No parents are infallible, biological or not.
At the same time, Moody puts two and two together about Pearl and Trip, and the sweet, friendly Moody who approached Pearl all those months ago evaporates on the spot. He’s all jealous rage and slut-shaming, and it’s Trip who punches his brother to protest the hurtful slander. Elena assumes Moody got Pearl pregnant, which is false on every level. It was Trip, Moody says, and still neither of them knows that Lexie got the abortion.
As every fragile secret between the Warren and Richardson family unravels, it is Izzy who puts the pieces together — strange, volatile Izzy, who can’t relate to her mother, who calls Moody out on his displaced bitterness, who can’t stomach the way Lexie treated Brian and Pearl, and who doesn’t want to see Mia leave for good. It is Izzy who arrives at the Warrens’ while Mia comforts a broken Bebe Chow after the verdict.
And Izzy and Pearl illustrate in tandem that a mother-daughter relationship is not as easy as who belongs to whom. Each of them experienced genuine affection with the other’s mother, but in the final hour, Pearl claims Mia as hers, for now and forever. Izzy finds herself stuck with the Richardsons, feeling more trapped than ever and abandoned by Mia as well as Elena.
All of this is intercut with Bebe taking Mae Ling from the McCullough once and for all. In that way, this often erratic adaption lays those parallels out with surprising clarity.
A distraught Izzy runs after Mia and Pearl, then back into the house determined to set it aflame. Her siblings catch her, and when Elena follows, the argument leads her to shout the words at Izzy that she can’t take back: “I never wanted you in the first place!”
The Richardson kids stare at their mother in shock, a mother they no longer recognize — or perhaps a mother they finally see for her true self. She lets Izzy run out of the house, ignores Lexie’s admission about the abortion, and — most incredulously — goes back to bed. It’s an unhinged turn from Elena, but Witherspoon sells the living hell out of that shrieked “YES YOU ARE” in response to Lexie’s plea that she isn’t perfect.
The other kids, led by Lexie, decide they’re done. They finish what Izzy started, setting fires in every room until the whole house goes up in flames.
In this blatant departure from Celeste Ng’s book, Little Fires Everywhere delivers its best and most satisfying twist.
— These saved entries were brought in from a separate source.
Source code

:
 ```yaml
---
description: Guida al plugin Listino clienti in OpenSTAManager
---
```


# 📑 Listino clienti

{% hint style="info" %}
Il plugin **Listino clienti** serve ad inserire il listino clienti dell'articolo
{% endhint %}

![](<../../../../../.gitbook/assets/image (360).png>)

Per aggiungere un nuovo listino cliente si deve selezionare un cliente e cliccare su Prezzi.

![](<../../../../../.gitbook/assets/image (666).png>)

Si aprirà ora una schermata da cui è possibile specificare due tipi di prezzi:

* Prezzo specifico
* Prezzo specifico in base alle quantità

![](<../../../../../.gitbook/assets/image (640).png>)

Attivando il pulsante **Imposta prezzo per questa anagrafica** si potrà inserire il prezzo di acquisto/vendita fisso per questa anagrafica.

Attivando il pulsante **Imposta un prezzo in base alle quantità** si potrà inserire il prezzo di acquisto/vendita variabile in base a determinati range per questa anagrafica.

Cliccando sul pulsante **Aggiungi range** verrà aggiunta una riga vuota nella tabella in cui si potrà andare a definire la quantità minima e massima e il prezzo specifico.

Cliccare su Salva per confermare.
Originally it was Izzy who set the fires, and since episode 1 that is what we were led to believe. In a show that consistently and often inexplicably departed from its source material, the final switch redeems a lot of shoddy character work with as much heavy-handed drama as was used to build them.
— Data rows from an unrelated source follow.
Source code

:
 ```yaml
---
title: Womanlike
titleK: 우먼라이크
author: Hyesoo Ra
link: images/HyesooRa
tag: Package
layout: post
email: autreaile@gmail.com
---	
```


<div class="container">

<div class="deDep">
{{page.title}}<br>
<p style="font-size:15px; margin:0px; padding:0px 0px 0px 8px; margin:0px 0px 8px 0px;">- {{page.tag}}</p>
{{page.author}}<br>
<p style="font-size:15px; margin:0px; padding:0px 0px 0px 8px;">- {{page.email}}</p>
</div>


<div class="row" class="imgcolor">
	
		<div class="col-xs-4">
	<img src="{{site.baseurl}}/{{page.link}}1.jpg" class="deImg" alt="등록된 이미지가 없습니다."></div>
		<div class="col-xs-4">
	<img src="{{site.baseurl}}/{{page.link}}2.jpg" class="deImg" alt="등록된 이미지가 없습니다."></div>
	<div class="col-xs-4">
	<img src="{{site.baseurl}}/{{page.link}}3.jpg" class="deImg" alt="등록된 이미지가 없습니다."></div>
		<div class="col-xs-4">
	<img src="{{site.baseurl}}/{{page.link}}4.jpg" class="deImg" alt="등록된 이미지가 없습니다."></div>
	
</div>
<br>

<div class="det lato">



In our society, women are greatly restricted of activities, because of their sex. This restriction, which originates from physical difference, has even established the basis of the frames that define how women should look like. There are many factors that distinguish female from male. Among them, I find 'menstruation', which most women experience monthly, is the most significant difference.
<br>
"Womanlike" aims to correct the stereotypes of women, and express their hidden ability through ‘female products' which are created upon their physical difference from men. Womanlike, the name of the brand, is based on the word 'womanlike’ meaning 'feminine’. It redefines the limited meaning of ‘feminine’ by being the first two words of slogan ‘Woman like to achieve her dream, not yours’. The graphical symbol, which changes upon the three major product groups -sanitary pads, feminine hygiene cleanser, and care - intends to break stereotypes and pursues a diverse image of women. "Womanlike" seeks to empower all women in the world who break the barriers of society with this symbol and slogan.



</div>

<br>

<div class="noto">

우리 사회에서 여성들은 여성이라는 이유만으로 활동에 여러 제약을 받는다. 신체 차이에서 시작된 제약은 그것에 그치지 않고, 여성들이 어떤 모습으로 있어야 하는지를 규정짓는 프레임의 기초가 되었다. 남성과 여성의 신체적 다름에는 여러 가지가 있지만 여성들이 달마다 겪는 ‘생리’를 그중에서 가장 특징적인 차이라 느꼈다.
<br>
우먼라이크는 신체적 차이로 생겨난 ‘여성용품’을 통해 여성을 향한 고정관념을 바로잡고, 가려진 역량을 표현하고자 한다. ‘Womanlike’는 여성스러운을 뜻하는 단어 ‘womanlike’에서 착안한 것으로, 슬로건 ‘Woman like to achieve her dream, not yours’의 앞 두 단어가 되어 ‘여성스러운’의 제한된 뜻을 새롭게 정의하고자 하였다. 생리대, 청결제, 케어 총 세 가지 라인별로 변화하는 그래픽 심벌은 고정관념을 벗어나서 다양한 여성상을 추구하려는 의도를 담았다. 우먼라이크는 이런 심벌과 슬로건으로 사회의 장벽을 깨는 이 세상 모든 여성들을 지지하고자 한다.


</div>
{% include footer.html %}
A shell of Elena goes searching for Izzy after the fire, but she’s long gone, as are Bebe and Mae Ling. Izzy hasn’t reunited with Mia and Pearl, and we don’t know if she ever will. The Warrens go to meet Grandma and Grandpa while Elena discovers Mia’s model of Shaker — the place that caged her, and tried to cage Mia as well.
The final scenes drag a little and include a meandering monologue about birds — but that is Little Fires Everywhere in a nutshell. The journey wasn’t always elegant or enjoyable, but the resolution was packed with firepower.
All episodes of Little Fires Everywhere are now streaming on Hulu.